Malankiewicz came to the United States in 1896, and set up a dissident wing of the Socialist Labor Party, leading to a violent split in the American socialist movement and divisions within the United Mine Workers union. Malankiewicz then returned to London, where he continued to manipulate exile socialist factions. [See, Mary E. Cygan, "The Polish-American Left" in "The Immigrant Left in the United States", P. Buhle and D. Georgakas, eds., Albany: State University of New York Press (1996), p. 154.]
Operations against targets in America and the United Kingdom were run out of the Paris Okhrana center, at that time under the command of P.I. Rachkovski, the spy master for all czarist espionage outside Russia from 1885-1902. Rachkovski is now generally considered the author of the notorious The Protocols of the Elders of Zion, a forgery purporting to lay out a Jewish conspiracy to destroy Christianity and European civilization by terrorism and the destabilization of national economies.
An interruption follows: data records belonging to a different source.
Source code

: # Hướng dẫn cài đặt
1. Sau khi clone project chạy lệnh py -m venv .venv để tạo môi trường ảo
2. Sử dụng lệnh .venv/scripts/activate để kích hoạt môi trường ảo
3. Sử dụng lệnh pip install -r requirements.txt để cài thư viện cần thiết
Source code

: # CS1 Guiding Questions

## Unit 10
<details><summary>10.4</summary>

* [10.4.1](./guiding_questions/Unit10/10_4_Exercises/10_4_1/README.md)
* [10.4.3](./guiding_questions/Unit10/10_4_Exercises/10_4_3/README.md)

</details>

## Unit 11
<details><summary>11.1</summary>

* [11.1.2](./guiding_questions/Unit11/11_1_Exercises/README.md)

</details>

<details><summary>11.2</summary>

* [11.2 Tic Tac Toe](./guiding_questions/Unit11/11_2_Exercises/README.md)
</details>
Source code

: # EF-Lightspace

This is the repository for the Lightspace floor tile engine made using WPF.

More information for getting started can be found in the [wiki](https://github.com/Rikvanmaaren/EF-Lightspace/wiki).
By the 1920s, The Protocols had been seized on by anti-semites as genuine proof of a global Jewish plot - among others, American Henry Ford had millions of copies reprinted -- and the forgery was used to justify the very real persecutions of Jews during the following decades.
In reality, it was the Okhrana itself that was the true source of much of the worst political terrorism and economic sabotage of the time. The Protocols were a reasonably accurate reflection of the activities and plottings of the autocratic right-wing of the fin d'siecle, and provide a sort of Rosetta Stone for the international Fascist movement during the decades that followed its first appearance in 1897.
The use of forgeries and agents provocateur to carry out political destabilization and terrorist assassinations was a trademark of the Russian Imperial Guard. From the 1880s until the Revolution, Ohrana Chief, S. V. Zubatov, and the head of the St. Petersburg section, Colonel M. Gerassimov, both personally ran their own rings of penetration agents and assassins. Pretending to be revolutionary zealots, their agents provocateur murdered dozens of Okhrana targets, including officials of the Czar's government. The most zealous of their infiltration agents, Y.P. Azev, assumed the leadership of the armed wing of the Russian Battle Organization of the Socialist Revolutionary Party, and embarked on a ten-year killing spree, fleeing to Belgium after being unmasked as an Imperial police agent by his erstwhile comrades.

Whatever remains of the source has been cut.